Using the data below, return the stretch from the line that contains "- [AWR](AWR/AWR.md)" through the line that contains "- 阈值存储在AWR中。", both included, exactly as it stands and nothing beyond it.

--- TASK MATERIAL Enclosed Below ---

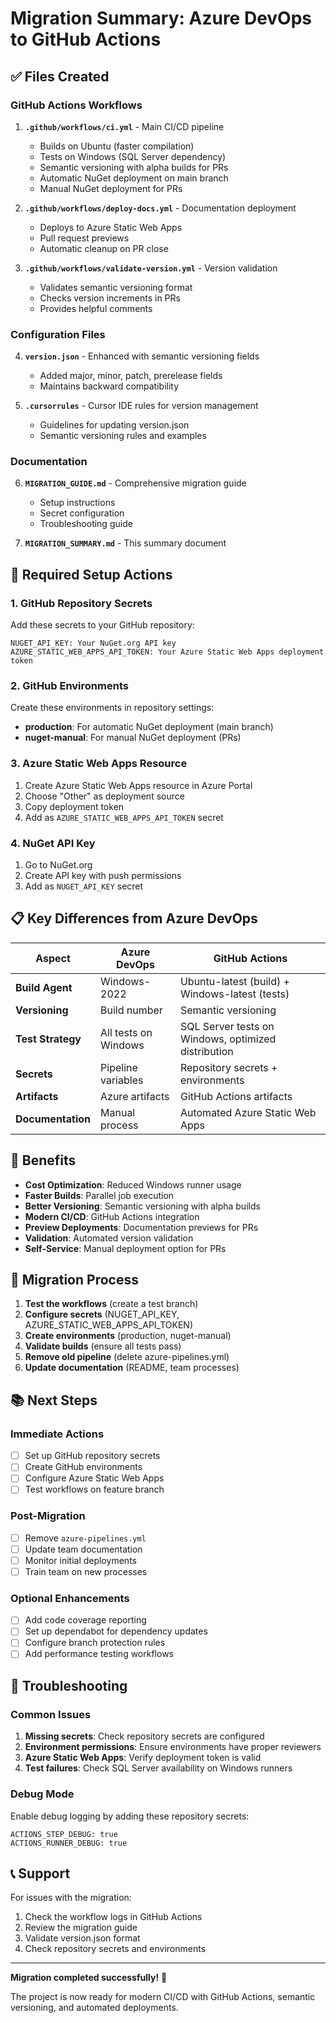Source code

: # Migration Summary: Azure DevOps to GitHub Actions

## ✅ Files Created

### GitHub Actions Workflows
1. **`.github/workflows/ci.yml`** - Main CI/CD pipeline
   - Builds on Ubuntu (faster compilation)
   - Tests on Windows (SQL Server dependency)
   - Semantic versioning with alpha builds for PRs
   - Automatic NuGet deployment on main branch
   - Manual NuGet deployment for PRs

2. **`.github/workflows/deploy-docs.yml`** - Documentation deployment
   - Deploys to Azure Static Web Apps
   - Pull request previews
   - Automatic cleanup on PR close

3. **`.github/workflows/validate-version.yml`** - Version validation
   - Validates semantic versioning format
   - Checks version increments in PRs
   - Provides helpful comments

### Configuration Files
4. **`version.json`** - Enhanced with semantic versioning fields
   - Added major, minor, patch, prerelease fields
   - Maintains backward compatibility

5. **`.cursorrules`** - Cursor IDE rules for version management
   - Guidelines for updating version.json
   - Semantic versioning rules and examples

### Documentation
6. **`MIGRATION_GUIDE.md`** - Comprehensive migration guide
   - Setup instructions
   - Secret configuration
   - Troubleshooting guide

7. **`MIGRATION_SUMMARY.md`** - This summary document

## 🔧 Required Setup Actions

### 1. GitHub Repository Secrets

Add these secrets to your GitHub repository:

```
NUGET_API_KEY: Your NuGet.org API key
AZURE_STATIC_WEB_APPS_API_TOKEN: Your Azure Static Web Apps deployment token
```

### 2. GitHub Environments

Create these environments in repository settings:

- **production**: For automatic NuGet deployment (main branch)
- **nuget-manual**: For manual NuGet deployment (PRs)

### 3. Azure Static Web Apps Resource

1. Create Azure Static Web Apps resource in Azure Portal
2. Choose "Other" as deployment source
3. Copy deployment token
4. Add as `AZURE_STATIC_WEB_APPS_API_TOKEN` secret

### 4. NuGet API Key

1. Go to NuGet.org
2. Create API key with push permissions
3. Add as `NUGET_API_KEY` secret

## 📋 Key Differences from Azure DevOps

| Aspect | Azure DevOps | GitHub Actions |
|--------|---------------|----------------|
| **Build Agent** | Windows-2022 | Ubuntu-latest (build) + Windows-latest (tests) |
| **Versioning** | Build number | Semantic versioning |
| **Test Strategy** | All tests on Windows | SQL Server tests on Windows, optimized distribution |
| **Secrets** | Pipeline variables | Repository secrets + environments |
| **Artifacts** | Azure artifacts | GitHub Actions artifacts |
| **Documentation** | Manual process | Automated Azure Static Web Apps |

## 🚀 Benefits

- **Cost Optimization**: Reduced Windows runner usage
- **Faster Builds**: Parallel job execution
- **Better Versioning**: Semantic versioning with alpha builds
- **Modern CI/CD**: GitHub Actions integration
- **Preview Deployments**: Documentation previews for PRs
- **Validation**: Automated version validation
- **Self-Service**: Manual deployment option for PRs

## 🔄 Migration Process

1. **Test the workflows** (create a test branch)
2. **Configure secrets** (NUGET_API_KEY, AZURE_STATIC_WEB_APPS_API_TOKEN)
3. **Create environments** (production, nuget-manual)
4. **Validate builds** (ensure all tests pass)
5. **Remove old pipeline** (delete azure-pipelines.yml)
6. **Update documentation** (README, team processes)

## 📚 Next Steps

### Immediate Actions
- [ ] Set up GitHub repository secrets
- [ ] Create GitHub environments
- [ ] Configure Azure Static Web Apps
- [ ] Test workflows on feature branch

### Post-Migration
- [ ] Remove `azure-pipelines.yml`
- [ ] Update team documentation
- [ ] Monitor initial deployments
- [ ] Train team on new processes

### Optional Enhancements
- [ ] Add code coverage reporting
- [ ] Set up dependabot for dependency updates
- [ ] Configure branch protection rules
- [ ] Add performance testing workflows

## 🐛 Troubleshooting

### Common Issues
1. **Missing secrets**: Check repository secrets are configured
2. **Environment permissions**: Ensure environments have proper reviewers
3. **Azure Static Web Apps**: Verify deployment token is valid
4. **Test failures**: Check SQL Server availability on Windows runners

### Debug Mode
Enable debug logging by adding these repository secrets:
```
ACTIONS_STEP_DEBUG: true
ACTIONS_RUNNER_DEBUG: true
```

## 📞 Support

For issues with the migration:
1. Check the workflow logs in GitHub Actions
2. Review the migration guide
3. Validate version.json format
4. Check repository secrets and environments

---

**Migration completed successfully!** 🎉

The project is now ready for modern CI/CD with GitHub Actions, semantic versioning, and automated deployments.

--- End of Enclosed TASK MATERIAL ---
--- TASK MATERIAL Enclosed Below ---

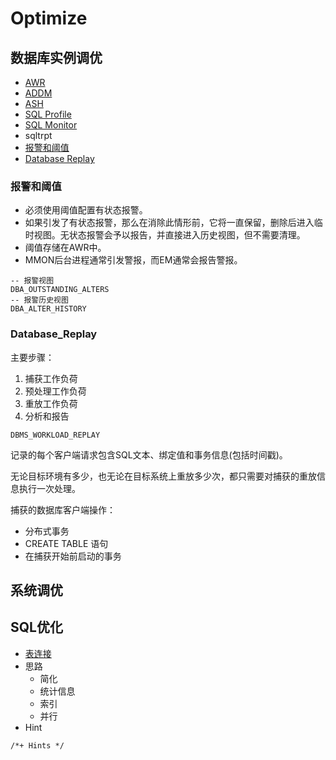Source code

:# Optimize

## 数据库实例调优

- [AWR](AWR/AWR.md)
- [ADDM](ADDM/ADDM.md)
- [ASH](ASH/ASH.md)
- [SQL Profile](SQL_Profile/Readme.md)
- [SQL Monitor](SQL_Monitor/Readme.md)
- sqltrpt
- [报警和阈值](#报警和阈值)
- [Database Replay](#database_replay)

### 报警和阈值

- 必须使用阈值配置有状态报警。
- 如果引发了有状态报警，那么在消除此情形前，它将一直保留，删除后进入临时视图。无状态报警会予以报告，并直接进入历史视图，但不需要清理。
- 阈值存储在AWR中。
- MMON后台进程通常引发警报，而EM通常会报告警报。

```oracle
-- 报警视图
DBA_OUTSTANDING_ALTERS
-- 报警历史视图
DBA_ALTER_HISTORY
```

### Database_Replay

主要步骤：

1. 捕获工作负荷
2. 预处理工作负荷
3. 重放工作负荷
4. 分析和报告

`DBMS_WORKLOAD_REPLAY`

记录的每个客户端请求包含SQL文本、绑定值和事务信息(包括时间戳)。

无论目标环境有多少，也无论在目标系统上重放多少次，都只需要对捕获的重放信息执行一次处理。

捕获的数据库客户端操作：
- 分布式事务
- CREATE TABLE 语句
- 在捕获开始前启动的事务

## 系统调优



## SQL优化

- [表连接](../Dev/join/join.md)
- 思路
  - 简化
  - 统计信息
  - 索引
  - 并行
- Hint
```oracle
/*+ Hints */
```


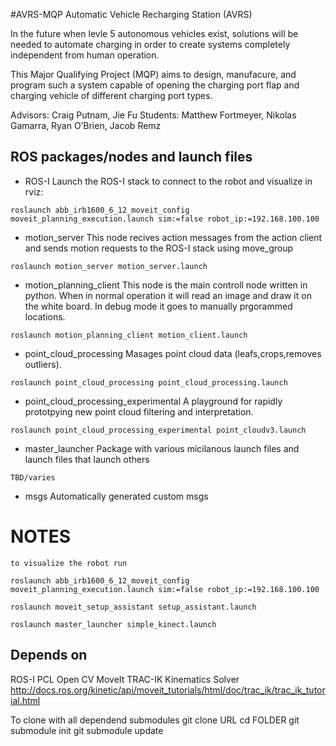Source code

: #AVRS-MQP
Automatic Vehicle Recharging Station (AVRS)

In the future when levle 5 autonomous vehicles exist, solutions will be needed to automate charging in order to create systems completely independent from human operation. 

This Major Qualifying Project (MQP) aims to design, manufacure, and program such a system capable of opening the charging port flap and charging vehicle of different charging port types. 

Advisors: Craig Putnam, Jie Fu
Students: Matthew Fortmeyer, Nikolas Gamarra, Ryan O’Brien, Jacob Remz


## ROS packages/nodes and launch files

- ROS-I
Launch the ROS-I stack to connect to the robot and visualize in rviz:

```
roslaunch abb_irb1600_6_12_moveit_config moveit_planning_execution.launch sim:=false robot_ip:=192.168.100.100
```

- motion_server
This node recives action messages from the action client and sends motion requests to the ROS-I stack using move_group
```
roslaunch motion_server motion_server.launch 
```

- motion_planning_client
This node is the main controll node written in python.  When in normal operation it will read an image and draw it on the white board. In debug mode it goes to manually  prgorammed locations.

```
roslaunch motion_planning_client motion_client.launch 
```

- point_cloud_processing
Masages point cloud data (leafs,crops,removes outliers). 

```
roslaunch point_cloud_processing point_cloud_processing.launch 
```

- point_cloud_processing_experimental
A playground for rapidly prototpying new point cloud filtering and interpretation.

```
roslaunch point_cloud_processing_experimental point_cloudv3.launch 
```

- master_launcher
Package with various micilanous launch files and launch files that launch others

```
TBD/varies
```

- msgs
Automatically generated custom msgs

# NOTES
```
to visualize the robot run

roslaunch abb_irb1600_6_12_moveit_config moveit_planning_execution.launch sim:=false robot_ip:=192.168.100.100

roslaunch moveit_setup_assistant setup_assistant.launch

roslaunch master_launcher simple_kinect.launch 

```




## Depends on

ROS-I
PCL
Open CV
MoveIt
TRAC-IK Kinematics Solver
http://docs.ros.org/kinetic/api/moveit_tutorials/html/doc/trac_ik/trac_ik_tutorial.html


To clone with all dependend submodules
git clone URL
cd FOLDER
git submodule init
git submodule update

--- End of Enclosed TASK MATERIAL ---

PROBLEM SOLUTION ▸
- [AWR](AWR/AWR.md)
- [ADDM](ADDM/ADDM.md)
- [ASH](ASH/ASH.md)
- [SQL Profile](SQL_Profile/Readme.md)
- [SQL Monitor](SQL_Monitor/Readme.md)
- sqltrpt
- [报警和阈值](#报警和阈值)
- [Database Replay](#database_replay)

### 报警和阈值

- 必须使用阈值配置有状态报警。
- 如果引发了有状态报警，那么在消除此情形前，它将一直保留，删除后进入临时视图。无状态报警会予以报告，并直接进入历史视图，但不需要清理。
- 阈值存储在AWR中。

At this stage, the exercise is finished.